Lines containing "Create" should be pulled from the material below.
★ ★ ★
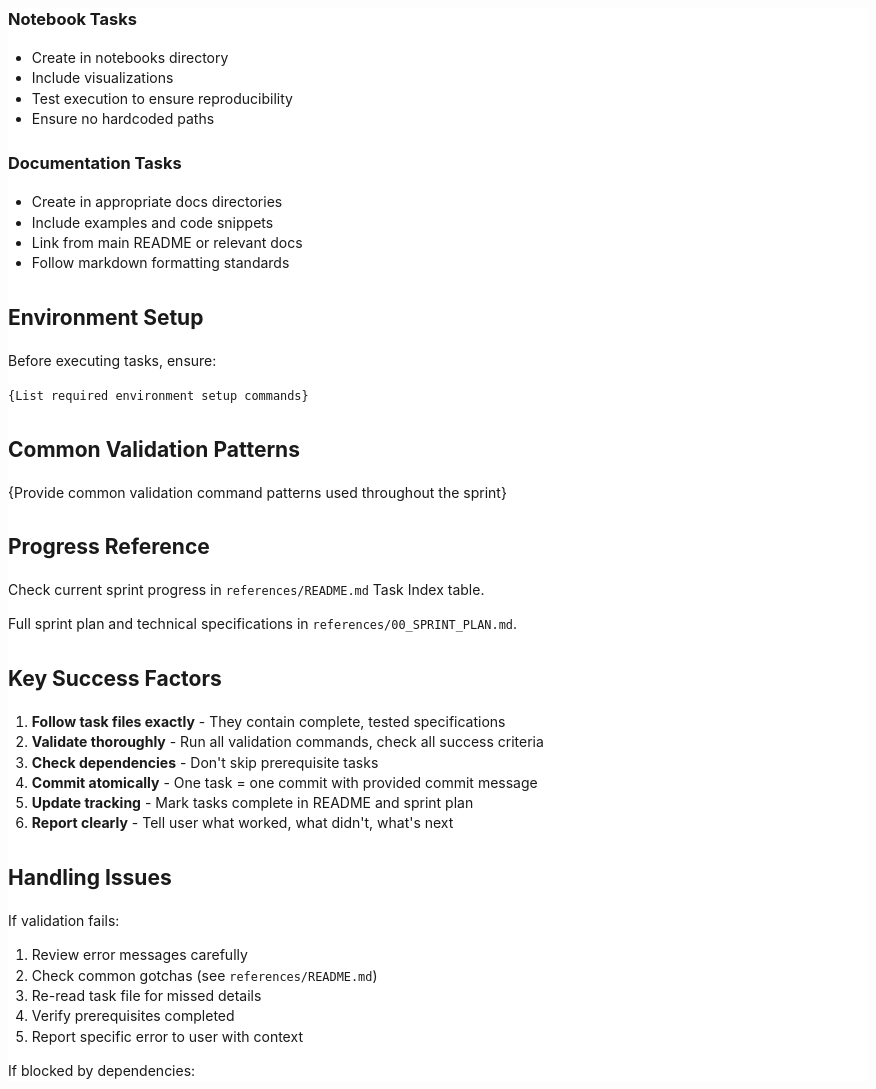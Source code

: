 ### Notebook Tasks

- Create in notebooks directory
- Include visualizations
- Test execution to ensure reproducibility
- Ensure no hardcoded paths

### Documentation Tasks

- Create in appropriate docs directories
- Include examples and code snippets
- Link from main README or relevant docs
- Follow markdown formatting standards

## Environment Setup

Before executing tasks, ensure:

```bash
{List required environment setup commands}
```

## Common Validation Patterns

{Provide common validation command patterns used throughout the sprint}

## Progress Reference

Check current sprint progress in `references/README.md` Task Index table.

Full sprint plan and technical specifications in `references/00_SPRINT_PLAN.md`.

## Key Success Factors

1. **Follow task files exactly** - They contain complete, tested specifications
2. **Validate thoroughly** - Run all validation commands, check all success criteria
3. **Check dependencies** - Don't skip prerequisite tasks
4. **Commit atomically** - One task = one commit with provided commit message
5. **Update tracking** - Mark tasks complete in README and sprint plan
6. **Report clearly** - Tell user what worked, what didn't, what's next

## Handling Issues

If validation fails:

1. Review error messages carefully
2. Check common gotchas (see `references/README.md`)
3. Re-read task file for missed details
4. Verify prerequisites completed
5. Report specific error to user with context

If blocked by dependencies:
★ ★ ★
Reply to the exercise:
- Create in notebooks directory
- Create in appropriate docs directories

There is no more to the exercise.